Here is the last of a three-part guest blog by Scott Elliott, who lives and teaches in Walla Walla, Washington.  Scott is the father of two boys and two books, Coiled in the Heart and Temple Grove: A Novel.  Click here for his bio.

Okay,  Scott – We are about to hear about the one reading the boys were going to be invited to see. Do go on….

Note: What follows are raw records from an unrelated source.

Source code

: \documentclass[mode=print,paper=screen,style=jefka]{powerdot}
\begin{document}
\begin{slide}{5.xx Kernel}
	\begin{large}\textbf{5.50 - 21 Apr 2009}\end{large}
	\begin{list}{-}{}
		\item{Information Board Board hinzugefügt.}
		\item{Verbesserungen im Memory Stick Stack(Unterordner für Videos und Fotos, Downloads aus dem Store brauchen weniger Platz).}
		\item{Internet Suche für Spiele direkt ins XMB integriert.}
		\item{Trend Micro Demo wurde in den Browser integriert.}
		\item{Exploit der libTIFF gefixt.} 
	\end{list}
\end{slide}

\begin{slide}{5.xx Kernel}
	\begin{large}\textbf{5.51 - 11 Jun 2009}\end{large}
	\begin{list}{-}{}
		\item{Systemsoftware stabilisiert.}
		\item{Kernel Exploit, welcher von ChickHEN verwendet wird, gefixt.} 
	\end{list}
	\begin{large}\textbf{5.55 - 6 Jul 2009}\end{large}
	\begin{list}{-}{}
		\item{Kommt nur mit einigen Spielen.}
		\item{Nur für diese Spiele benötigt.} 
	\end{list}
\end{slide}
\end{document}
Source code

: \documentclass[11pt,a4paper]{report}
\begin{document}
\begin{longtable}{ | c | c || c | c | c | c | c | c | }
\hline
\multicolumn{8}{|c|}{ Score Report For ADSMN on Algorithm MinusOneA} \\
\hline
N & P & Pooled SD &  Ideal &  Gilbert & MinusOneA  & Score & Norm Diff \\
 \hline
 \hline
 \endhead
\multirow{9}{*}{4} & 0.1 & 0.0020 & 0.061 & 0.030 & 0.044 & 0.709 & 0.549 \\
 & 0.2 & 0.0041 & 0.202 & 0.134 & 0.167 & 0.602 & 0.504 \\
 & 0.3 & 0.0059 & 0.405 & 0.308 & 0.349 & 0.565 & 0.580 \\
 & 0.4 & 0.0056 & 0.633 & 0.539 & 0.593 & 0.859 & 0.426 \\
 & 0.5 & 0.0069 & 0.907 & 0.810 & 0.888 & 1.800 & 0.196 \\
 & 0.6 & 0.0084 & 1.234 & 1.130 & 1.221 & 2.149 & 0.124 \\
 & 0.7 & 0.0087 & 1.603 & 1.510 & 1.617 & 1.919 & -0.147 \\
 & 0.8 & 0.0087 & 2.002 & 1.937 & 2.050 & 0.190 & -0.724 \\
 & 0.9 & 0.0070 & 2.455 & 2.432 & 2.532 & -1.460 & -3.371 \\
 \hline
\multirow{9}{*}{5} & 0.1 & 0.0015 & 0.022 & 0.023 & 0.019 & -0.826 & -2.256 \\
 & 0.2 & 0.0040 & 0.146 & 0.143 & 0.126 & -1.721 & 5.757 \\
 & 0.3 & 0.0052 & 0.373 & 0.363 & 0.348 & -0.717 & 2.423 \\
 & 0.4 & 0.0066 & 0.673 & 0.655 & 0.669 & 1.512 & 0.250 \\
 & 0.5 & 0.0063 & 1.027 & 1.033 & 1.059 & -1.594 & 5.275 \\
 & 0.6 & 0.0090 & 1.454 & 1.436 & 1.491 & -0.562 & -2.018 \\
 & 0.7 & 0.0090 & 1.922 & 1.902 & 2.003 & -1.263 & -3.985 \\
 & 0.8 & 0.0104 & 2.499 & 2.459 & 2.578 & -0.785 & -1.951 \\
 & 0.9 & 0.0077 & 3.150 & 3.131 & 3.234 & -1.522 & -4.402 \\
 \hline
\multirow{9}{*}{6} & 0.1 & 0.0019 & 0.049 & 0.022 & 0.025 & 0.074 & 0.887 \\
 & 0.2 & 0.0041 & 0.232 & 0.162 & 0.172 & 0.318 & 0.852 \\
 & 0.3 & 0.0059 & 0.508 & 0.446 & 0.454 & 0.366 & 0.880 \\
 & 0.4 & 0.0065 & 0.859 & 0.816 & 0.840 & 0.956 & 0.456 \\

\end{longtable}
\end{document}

On the day leading up to the reading, we hiked down to Teddy Bear Beach, where we caught shore crabs, threw rocks, and looked at purple sea stars. Time in the sun out on the beach, and the hike back up the trail tired them out. Both of them napped briefly in the car on the way back to the house we were renting, but too briefly. In our attempts to get them to rest or nap, Jenna and I bet heavily on that the reward of getting to see daddy read that night with its added bonus of a later bedtime would give us enough leverage to get them to rest or nap. But they flipped this leverage on us and began alternately saying they did and did not want to attend the reading, sensing, in the expert way kids develop so early, that to say they didn’t want to see daddy read carried power, a sting. 

At first it did sting a little bit; I wanted them to be there at the reading’s close, to build that memory for them, to let them share in the symbolism of celebrating the years of work that go into brining a literary novel into the world and perhaps also so I could make even more exquisite the strange pleasure of switching from author to daddy in seconds, being both at the same time in the eyes of the crowd.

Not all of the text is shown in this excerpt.